It can be seen from Example 2, using the proposed ordering strategy, the standard matrix coding is obtained by comparing codings of the two matrixes. If we enumerate all possible matrixes to calculate, $6! = 720$ different matrix coding needs to be compared. It is easy to see that the uncertain graph search space is greatly reduced by ordering strategy.

According to the idea of the Apriori algorithm, when producing k-candidate uncertain subgraph, transaction is needed that contains the uncertain subgraph and computes the support degree. Whether the uncertain subgraph is deleted will be judged. The proposed strategy in this paper can reduce the time cost in the uncertain graph isomorphism and the calculation of support.

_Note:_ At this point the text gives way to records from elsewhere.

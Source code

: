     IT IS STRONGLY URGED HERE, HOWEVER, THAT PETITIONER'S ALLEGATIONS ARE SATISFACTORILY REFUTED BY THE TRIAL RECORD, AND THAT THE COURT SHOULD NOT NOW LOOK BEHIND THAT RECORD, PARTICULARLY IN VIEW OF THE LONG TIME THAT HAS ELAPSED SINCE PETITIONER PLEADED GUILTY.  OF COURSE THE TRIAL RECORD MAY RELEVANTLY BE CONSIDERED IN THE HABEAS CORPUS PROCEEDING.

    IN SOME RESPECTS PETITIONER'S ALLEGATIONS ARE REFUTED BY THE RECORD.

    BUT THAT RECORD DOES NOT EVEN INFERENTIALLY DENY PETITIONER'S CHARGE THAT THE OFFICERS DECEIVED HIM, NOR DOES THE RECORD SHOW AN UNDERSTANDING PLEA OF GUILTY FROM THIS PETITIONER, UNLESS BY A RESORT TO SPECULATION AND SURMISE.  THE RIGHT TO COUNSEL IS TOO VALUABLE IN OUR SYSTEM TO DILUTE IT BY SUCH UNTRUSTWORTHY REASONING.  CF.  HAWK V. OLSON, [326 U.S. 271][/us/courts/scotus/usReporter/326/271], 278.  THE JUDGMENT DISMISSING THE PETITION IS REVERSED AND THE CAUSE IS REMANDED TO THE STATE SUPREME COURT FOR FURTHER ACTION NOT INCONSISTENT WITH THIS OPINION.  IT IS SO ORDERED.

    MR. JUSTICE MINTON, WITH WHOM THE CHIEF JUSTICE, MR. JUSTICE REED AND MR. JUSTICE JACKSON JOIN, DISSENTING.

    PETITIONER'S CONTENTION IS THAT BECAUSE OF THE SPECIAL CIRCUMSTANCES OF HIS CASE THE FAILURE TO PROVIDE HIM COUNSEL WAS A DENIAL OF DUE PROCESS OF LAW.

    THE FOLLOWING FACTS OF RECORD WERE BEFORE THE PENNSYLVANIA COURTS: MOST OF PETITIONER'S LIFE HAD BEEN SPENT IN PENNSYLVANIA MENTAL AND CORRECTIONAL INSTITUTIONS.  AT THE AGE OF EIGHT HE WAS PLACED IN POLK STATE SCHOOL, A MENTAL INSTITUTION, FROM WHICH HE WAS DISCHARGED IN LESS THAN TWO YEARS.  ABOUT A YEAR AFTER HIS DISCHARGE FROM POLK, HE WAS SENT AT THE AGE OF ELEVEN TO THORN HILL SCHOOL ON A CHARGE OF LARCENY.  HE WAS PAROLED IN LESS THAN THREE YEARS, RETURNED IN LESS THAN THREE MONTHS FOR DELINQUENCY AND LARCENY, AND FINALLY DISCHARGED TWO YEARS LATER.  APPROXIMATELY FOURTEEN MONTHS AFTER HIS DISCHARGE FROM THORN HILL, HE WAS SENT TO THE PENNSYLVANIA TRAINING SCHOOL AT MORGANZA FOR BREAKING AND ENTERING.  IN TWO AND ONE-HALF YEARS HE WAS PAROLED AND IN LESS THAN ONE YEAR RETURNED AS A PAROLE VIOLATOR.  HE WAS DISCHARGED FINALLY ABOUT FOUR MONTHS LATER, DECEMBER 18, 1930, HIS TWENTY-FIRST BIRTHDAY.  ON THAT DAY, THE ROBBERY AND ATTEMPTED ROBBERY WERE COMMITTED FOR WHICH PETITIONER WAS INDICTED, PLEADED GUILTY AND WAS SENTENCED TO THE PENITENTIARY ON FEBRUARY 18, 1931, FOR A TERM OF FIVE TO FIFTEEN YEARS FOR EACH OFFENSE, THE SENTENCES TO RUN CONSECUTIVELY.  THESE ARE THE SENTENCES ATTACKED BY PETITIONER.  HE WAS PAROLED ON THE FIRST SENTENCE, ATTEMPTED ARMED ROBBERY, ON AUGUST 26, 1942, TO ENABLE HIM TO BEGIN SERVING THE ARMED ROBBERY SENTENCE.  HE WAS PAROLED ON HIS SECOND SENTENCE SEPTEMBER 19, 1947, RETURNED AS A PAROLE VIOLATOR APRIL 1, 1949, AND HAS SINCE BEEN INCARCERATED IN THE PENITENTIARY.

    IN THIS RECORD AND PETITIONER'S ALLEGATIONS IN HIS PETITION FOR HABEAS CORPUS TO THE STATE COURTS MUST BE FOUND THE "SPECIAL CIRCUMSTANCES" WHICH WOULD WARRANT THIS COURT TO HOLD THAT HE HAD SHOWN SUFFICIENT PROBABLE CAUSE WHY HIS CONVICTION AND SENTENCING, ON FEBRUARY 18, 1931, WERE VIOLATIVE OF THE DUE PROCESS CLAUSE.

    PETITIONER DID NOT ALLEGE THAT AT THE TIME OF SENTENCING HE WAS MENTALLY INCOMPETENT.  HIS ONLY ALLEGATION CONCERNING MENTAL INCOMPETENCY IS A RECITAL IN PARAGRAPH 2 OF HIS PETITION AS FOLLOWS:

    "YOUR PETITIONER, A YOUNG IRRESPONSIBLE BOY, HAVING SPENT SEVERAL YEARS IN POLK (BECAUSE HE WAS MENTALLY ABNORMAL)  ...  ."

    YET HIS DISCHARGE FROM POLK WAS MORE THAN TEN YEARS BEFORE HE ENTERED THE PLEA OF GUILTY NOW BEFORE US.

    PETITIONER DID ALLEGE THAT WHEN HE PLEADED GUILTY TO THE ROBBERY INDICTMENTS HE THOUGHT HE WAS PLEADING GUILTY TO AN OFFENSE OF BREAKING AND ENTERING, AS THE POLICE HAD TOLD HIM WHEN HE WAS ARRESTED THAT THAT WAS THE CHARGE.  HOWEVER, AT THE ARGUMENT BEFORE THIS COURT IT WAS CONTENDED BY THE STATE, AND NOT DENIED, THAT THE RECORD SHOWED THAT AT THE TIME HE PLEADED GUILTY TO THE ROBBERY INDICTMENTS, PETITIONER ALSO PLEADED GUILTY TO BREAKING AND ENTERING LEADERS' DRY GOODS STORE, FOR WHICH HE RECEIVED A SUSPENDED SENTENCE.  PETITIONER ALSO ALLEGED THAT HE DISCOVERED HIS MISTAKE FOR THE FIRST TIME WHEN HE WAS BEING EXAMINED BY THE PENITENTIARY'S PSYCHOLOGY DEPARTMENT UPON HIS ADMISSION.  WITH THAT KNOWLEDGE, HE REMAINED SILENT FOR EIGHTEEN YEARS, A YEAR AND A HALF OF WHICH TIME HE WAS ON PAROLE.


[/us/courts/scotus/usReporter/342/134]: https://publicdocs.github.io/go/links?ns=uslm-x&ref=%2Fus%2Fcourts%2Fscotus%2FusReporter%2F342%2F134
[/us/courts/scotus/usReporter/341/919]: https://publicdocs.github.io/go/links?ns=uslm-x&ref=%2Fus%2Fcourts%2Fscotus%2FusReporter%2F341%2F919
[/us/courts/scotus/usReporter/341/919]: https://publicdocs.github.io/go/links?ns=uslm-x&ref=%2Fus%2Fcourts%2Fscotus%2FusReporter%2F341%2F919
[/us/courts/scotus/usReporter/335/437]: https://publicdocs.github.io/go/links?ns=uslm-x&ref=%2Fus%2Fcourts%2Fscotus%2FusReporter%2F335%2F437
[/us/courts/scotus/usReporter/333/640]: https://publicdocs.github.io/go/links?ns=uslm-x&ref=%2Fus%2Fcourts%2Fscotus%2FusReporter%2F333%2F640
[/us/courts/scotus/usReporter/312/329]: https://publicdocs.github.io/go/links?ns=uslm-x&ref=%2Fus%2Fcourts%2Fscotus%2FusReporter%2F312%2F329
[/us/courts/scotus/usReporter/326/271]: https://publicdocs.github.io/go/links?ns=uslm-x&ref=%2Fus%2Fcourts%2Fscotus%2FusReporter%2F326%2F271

It is easy to see from the fast calculation strategy of standard matrix coding that the connection vertex with other vertices is reflected by the degree of the vertex. The higher the degree of the vertex, the more it connects with other vertices. Therefore, nonzero elements in the adjacency matrix should appear in front of the subgraph that is represented by the matrix coding as much as possible. In this way, the matching time for uncertain subgraph coding in transaction coding uncertain subgraph is reduced. As standard matrix coding in Example 2, most nonzero elements are concentrated in front of the coding, zero elements are at the back of the coding. The measure of efficiency for judging standard coding of the uncertain subgraph is the improvement in the substring of the uncertain graph transaction standard coding. This measure enables uncertain subgraph isomorphism to end as early as possible.

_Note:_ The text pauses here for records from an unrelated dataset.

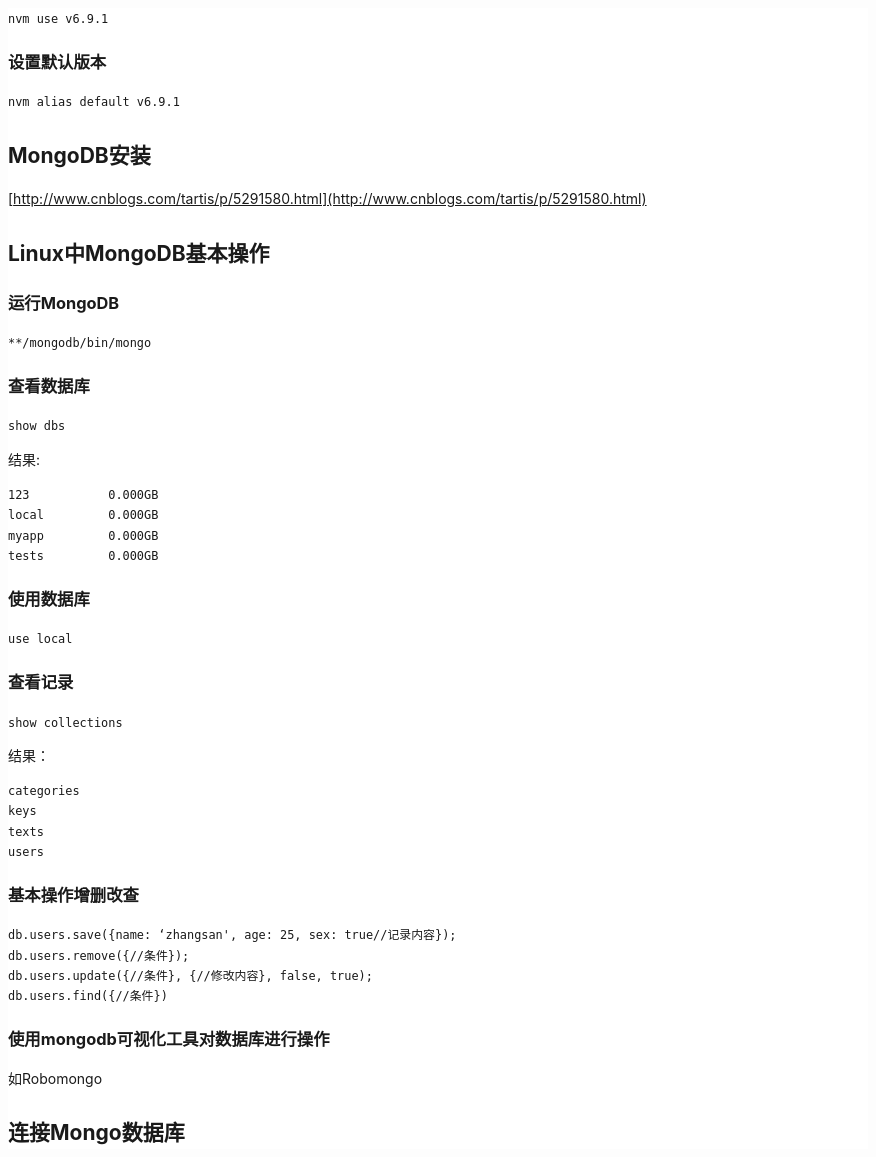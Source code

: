     nvm use v6.9.1
### 设置默认版本

    nvm alias default v6.9.1
	
## MongoDB安装
[http://www.cnblogs.com/tartis/p/5291580.html](http://www.cnblogs.com/tartis/p/5291580.html)

## Linux中MongoDB基本操作

### 运行MongoDB

    **/mongodb/bin/mongo

### 查看数据库

    show dbs

结果:

    123           0.000GB
    local         0.000GB
    myapp         0.000GB
    tests         0.000GB

### 使用数据库

    use local
### 查看记录

    show collections

结果：

    categories
    keys
    texts
    users
### 基本操作增删改查

    db.users.save({name: ‘zhangsan', age: 25, sex: true//记录内容});
    db.users.remove({//条件});
    db.users.update({//条件}, {//修改内容}, false, true);
    db.users.find({//条件})
### 使用mongodb可视化工具对数据库进行操作
    
如Robomongo


## 连接Mongo数据库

3.3 Mining weighted uncertain maximal frequent subgraphs

For traditional uncertain subgraph pattern mining algorithms, all uncertain frequent subgraph patterns will be treated equally. However, in a real dataset, different uncertain subgraph patterns often have different importance. To solve the above problem, on the basis of frequency of uncertain frequent edge, the calculation method of uncertain frequent subgraph weight is used.

Definition 3

Assume that $\left\{ {UG_1}, {UG_2,\ldots ,UG_r}\right\}$ is r records in uncertain graph dataset UGD. The weight of edge $e_i$ is defined as $W(e_i ) = {{N(e_i )} / {\sum \nolimits _{j = 1}^r {\left| {L(UG_j )} \right| } }}$, where $N(e_i ) = \sum \nolimits _{j = 1}^r {P(e_i )} * N(e_i )_{UG_j }$ denotes the total number of appearances of edge $e_i$ in UGD. $N(e_i )_{UG_j }$ is the number of $e_i$ appearances in $UG_j$. $|L(UG_j)|$ is the number of edges in $UG_j$. The uncertain subgraph that contains k edges is called an uncertain k-subgraph.

For example, suppose that there are three uncertain subgraphs in UGD, they are $UG_1$, $UG_2$ and $UG_3.$ The number of edges in $UG_1$, $UG_2$ and $UG_3$ are 5, 4, 6, respectively. The number of edge $e_1$ in $UG_1$, $UG_2$ and $UG_3$ are 2, 1, 2. Therefore, the weight of $e_1$ is $W(e_1)=(2+1+2)/(5+4+6)=5/15=1/3$.

Definition 4

Assuming that the uncertain subgraph USG consists of t edges $\left\{ {e_1}, {e_2,\ldots ,e_t}\right\}$, then the weight of USG is defined by $W(USG) = {{\sum \nolimits _{\mathrm{k} = 1}^t {W(e_k )} } / t}$.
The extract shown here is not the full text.